The founding correspondence of Russell Sage College is consistent with this vision. Eliza Kellas, who promoted the idea of the college to Olivia Slocum Sage and served as its first president, advocated a professional school, “Truly this is a time of specialized training, and if young women are to fit themselves thoroughly to succeed they must have an opportunity for careful and thorough training.” The college was founded on a belief “that modern women must train to earn their own living in the professions and business.” And yet the environment of the college has always had the shape and feel of a liberal arts college.
The great essayist and poet Wendell Berry writes: “It could be said that liberal education has the nature of a bequest, in that it looks upon a student as the potential heir of a cultural birthright, whereas a practical education has the nature of a commodity to be exchanged for position, status, wealth, etc. in the future. . . . But these definitions, based on division and opposition, are too simple. It is easy, accepting the viewpoint of either side, to find fault with the other. But the wrong is on neither side; it is in their division” (from The Unsettling of America: Culture and Agriculture).

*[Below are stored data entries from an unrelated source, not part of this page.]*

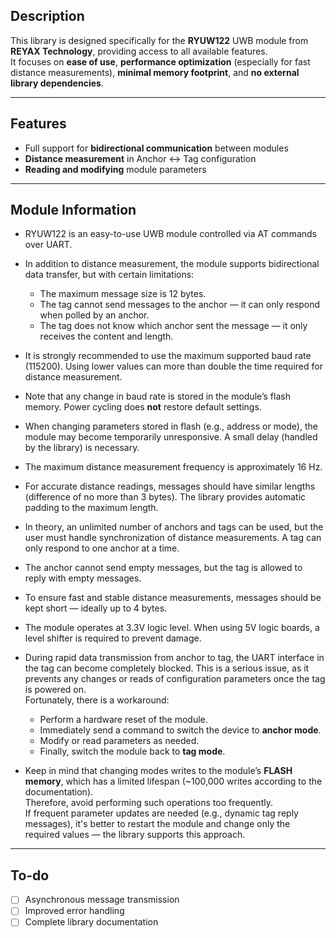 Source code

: ## Description

This library is designed specifically for the **RYUW122** UWB module from **REYAX Technology**, providing access to all available features.  
It focuses on **ease of use**, **performance optimization** (especially for fast distance measurements), **minimal memory footprint**, and **no external library dependencies**.

---

## Features

- Full support for **bidirectional communication** between modules  
- **Distance measurement** in Anchor ↔ Tag configuration  
- **Reading and modifying** module parameters  

---

## Module Information

- RYUW122 is an easy-to-use UWB module controlled via AT commands over UART.
- In addition to distance measurement, the module supports bidirectional data transfer, but with certain limitations:
  - The maximum message size is 12 bytes.
  - The tag cannot send messages to the anchor — it can only respond when polled by an anchor.
  - The tag does not know which anchor sent the message — it only receives the content and length.
- It is strongly recommended to use the maximum supported baud rate (115200). Using lower values can more than double the time required for distance measurement.
- Note that any change in baud rate is stored in the module’s flash memory. Power cycling does **not** restore default settings.
- When changing parameters stored in flash (e.g., address or mode), the module may become temporarily unresponsive. A small delay (handled by the library) is necessary.
- The maximum distance measurement frequency is approximately 16 Hz.
- For accurate distance readings, messages should have similar lengths (difference of no more than 3 bytes). The library provides automatic padding to the maximum length.
- In theory, an unlimited number of anchors and tags can be used, but the user must handle synchronization of distance measurements. A tag can only respond to one anchor at a time.
- The anchor cannot send empty messages, but the tag is allowed to reply with empty messages.
- To ensure fast and stable distance measurements, messages should be kept short — ideally up to 4 bytes.
- The module operates at 3.3V logic level. When using 5V logic boards, a level shifter is required to prevent damage.
- During rapid data transmission from anchor to tag, the UART interface in the tag can become completely blocked. This is a serious issue, as it prevents any changes or reads of configuration parameters once the tag is powered on.  
  Fortunately, there is a workaround:
  - Perform a hardware reset of the module.
  - Immediately send a command to switch the device to **anchor mode**.
  - Modify or read parameters as needed.
  - Finally, switch the module back to **tag mode**.

- Keep in mind that changing modes writes to the module’s **FLASH memory**, which has a limited lifespan (~100,000 writes according to the documentation).  
  Therefore, avoid performing such operations too frequently.  
  If frequent parameter updates are needed (e.g., dynamic tag reply messages), it's better to restart the module and change only the required values — the library supports this approach.

---

## To-do

- [ ] Asynchronous message transmission  
- [ ] Improved error handling  
- [ ] Complete library documentation  
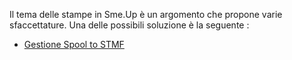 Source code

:Il tema delle stampe in Sme.Up è un argomento che propone varie sfaccettature.
Una delle possibili soluzione è la seguente : 
- [Gestione Spool to STMF](Sorgenti/MB/DOC_OGG/P_TSTG87)
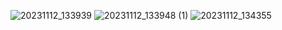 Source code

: ![20231112_133939](https://github.com/hafsaa05/PfFall-23/assets/142868426/958b4e63-052b-4c45-931a-47d86f248d4c)
![20231112_133948 (1)](https://github.com/hafsaa05/PfFall-23/assets/142868426/e9b2aa84-7e46-4484-8a30-2172451de28b)
![20231112_134355](https://github.com/hafsaa05/PfFall-23/assets/142868426/622a688c-ff59-4f92-87e5-46ddc2b532c9)

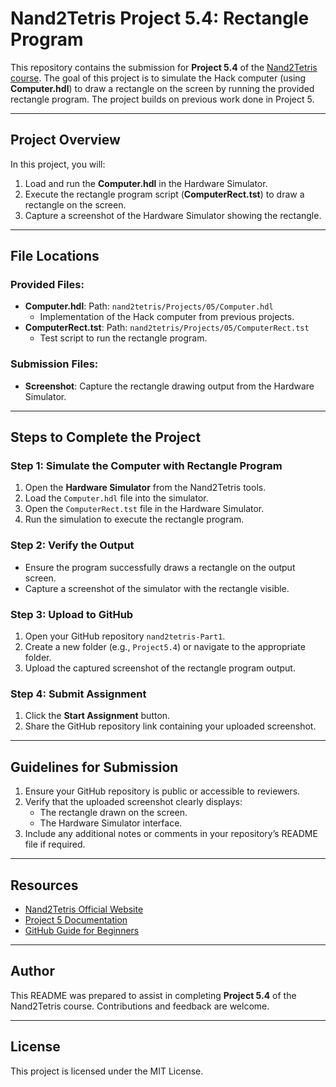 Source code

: # Nand2Tetris Project 5.4: Rectangle Program

This repository contains the submission for **Project 5.4** of the [Nand2Tetris course](https://www.nand2tetris.org/). The goal of this project is to simulate the Hack computer (using **Computer.hdl**) to draw a rectangle on the screen by running the provided rectangle program. The project builds on previous work done in Project 5.

---

## Project Overview

In this project, you will:
1. Load and run the **Computer.hdl** in the Hardware Simulator.
2. Execute the rectangle program script (**ComputerRect.tst**) to draw a rectangle on the screen.
3. Capture a screenshot of the Hardware Simulator showing the rectangle.

---

## File Locations

### Provided Files:
- **Computer.hdl**: Path: `nand2tetris/Projects/05/Computer.hdl`
  - Implementation of the Hack computer from previous projects.
- **ComputerRect.tst**: Path: `nand2tetris/Projects/05/ComputerRect.tst`
  - Test script to run the rectangle program.

### Submission Files:
- **Screenshot**: Capture the rectangle drawing output from the Hardware Simulator.

---

## Steps to Complete the Project

### Step 1: Simulate the Computer with Rectangle Program
1. Open the **Hardware Simulator** from the Nand2Tetris tools.
2. Load the `Computer.hdl` file into the simulator.
3. Open the `ComputerRect.tst` file in the Hardware Simulator.
4. Run the simulation to execute the rectangle program.

### Step 2: Verify the Output
- Ensure the program successfully draws a rectangle on the output screen.
- Capture a screenshot of the simulator with the rectangle visible.

### Step 3: Upload to GitHub
1. Open your GitHub repository `nand2tetris-Part1`.
2. Create a new folder (e.g., `Project5.4`) or navigate to the appropriate folder.
3. Upload the captured screenshot of the rectangle program output.

### Step 4: Submit Assignment
1. Click the **Start Assignment** button.
2. Share the GitHub repository link containing your uploaded screenshot.

---

## Guidelines for Submission

1. Ensure your GitHub repository is public or accessible to reviewers.
2. Verify that the uploaded screenshot clearly displays:
   - The rectangle drawn on the screen.
   - The Hardware Simulator interface.
3. Include any additional notes or comments in your repository’s README file if required.

---

## Resources

- [Nand2Tetris Official Website](https://www.nand2tetris.org/)
- [Project 5 Documentation](https://www.nand2tetris.org/project05)
- [GitHub Guide for Beginners](https://guides.github.com/)

---

## Author

This README was prepared to assist in completing **Project 5.4** of the Nand2Tetris course. Contributions and feedback are welcome.

---

## License

This project is licensed under the MIT License.
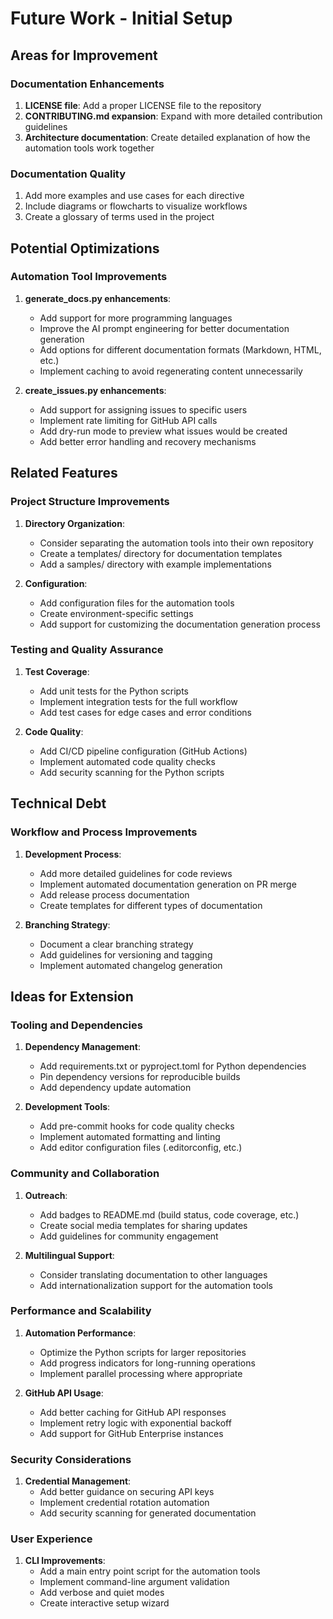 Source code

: # Future Work - Initial Setup

## Areas for Improvement

### Documentation Enhancements
1. **LICENSE file**: Add a proper LICENSE file to the repository
2. **CONTRIBUTING.md expansion**: Expand with more detailed contribution guidelines
3. **Architecture documentation**: Create detailed explanation of how the automation tools work together

### Documentation Quality
1. Add more examples and use cases for each directive
2. Include diagrams or flowcharts to visualize workflows
3. Create a glossary of terms used in the project

## Potential Optimizations

### Automation Tool Improvements
1. **generate_docs.py enhancements**:
   - Add support for more programming languages
   - Improve the AI prompt engineering for better documentation generation
   - Add options for different documentation formats (Markdown, HTML, etc.)
   - Implement caching to avoid regenerating content unnecessarily

2. **create_issues.py enhancements**:
   - Add support for assigning issues to specific users
   - Implement rate limiting for GitHub API calls
   - Add dry-run mode to preview what issues would be created
   - Add better error handling and recovery mechanisms

## Related Features

### Project Structure Improvements
1. **Directory Organization**:
   - Consider separating the automation tools into their own repository
   - Create a templates/ directory for documentation templates
   - Add a samples/ directory with example implementations

2. **Configuration**:
   - Add configuration files for the automation tools
   - Create environment-specific settings
   - Add support for customizing the documentation generation process

### Testing and Quality Assurance
1. **Test Coverage**:
   - Add unit tests for the Python scripts
   - Implement integration tests for the full workflow
   - Add test cases for edge cases and error conditions

2. **Code Quality**:
   - Add CI/CD pipeline configuration (GitHub Actions)
   - Implement automated code quality checks
   - Add security scanning for the Python scripts

## Technical Debt

### Workflow and Process Improvements
1. **Development Process**:
   - Add more detailed guidelines for code reviews
   - Implement automated documentation generation on PR merge
   - Add release process documentation
   - Create templates for different types of documentation

2. **Branching Strategy**:
   - Document a clear branching strategy
   - Add guidelines for versioning and tagging
   - Implement automated changelog generation

## Ideas for Extension

### Tooling and Dependencies
1. **Dependency Management**:
   - Add requirements.txt or pyproject.toml for Python dependencies
   - Pin dependency versions for reproducible builds
   - Add dependency update automation

2. **Development Tools**:
   - Add pre-commit hooks for code quality checks
   - Implement automated formatting and linting
   - Add editor configuration files (.editorconfig, etc.)

### Community and Collaboration
1. **Outreach**:
   - Add badges to README.md (build status, code coverage, etc.)
   - Create social media templates for sharing updates
   - Add guidelines for community engagement

2. **Multilingual Support**:
   - Consider translating documentation to other languages
   - Add internationalization support for the automation tools

### Performance and Scalability
1. **Automation Performance**:
   - Optimize the Python scripts for larger repositories
   - Add progress indicators for long-running operations
   - Implement parallel processing where appropriate

2. **GitHub API Usage**:
   - Add better caching for GitHub API responses
   - Implement retry logic with exponential backoff
   - Add support for GitHub Enterprise instances

### Security Considerations
1. **Credential Management**:
   - Add better guidance on securing API keys
   - Implement credential rotation automation
   - Add security scanning for generated documentation

### User Experience
1. **CLI Improvements**:
   - Add a main entry point script for the automation tools
   - Implement command-line argument validation
   - Add verbose and quiet modes
   - Create interactive setup wizard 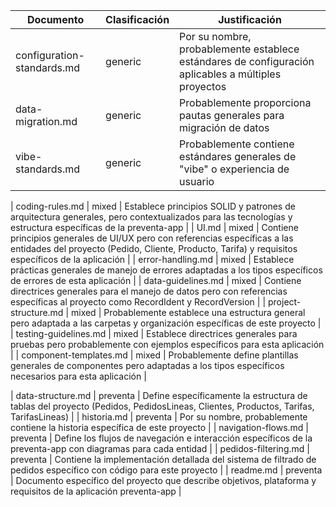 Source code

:| Documento                  | Clasificación | Justificación |
|----------------------------|---------------|---------------|
| configuration-standards.md | generic       | Por su nombre, probablemente establece estándares de configuración aplicables a múltiples proyectos |
| data-migration.md          | generic       | Probablemente proporciona pautas generales para migración de datos |
| vibe-standards.md          | generic       | Probablemente contiene estándares generales de "vibe" o experiencia de usuario |

| coding-rules.md            | mixed         | Establece principios SOLID y patrones de arquitectura generales, pero contextualizados para las tecnologías y estructura específicas de la preventa-app |
| UI.md                      | mixed         | Contiene principios generales de UI/UX pero con referencias específicas a las entidades del proyecto (Pedido, Cliente, Producto, Tarifa) y requisitos específicos de la aplicación |
| error-handling.md          | mixed         | Establece prácticas generales de manejo de errores adaptadas a los tipos específicos de errores de esta aplicación |
| data-guidelines.md         | mixed         | Contiene directrices generales para el manejo de datos pero con referencias específicas al proyecto como RecordIdent y RecordVersion |
| project-structure.md       | mixed         | Probablemente establece una estructura general pero adaptada a las carpetas y organización específicas de este proyecto |
| testing-guidelines.md      | mixed         | Establece directrices generales para pruebas pero probablemente con ejemplos específicos para esta aplicación |
| component-templates.md     | mixed         | Probablemente define plantillas generales de componentes pero adaptadas a los tipos específicos necesarios para esta aplicación |

| data-structure.md          | preventa      | Define específicamente la estructura de tablas del proyecto (Pedidos, PedidosLineas, Clientes, Productos, Tarifas, TarifasLineas) |
| historia.md                | preventa      | Por su nombre, probablemente contiene la historia específica de este proyecto |
| navigation-flows.md        | preventa      | Define los flujos de navegación e interacción específicos de la preventa-app con diagramas para cada entidad |
| pedidos-filtering.md       | preventa      | Contiene la implementación detallada del sistema de filtrado de pedidos específico con código para este proyecto |
| readme.md                  | preventa      | Documento específico del proyecto que describe objetivos, plataforma y requisitos de la aplicación preventa-app |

Berry is exploring the place of agriculture in the development of American higher education, but his discussion is illuminating for understanding the vexed relationship between liberal and professional study today. Berry cites the language used in the Morrill Act that created land-grant colleges. He stresses that the act envisioned education as “liberal and practical,” but that the history of American education has been one of liberal or practical. Berry sees each approach impoverished without the leavening of the other. So, as much as Berry might bemoan the excesses of the commercialization of education, he sees the truly desirable American version of formal learning as a balance that restores the “and” in “liberal and practical education”: “Without the balance of historic value, practical education gives us that most absurd of standards: “relevance,” based upon the suppositional needs of a theoretical future. But liberal education, divorced from practicality, gives something no less absurd: the specialist professor of one or another of the liberal arts, the custodian of an inheritance he has learned much about, but nothing from.”
Ultimately, the term “liberal arts” itself (which does not refer to liberal politics or the fine arts) may not be necessary in thinking about what a college graduate should know. What is needed is an education that gives students the practical skills for today and the depth of learning and habits of mind to sustain a lifetime in a changing world. Sage, like Wendell Berry, acts on the belief that it is better to stress the “and” between liberal and practical education and help our students develop the sensibilities to succeed and to live rewarding lives.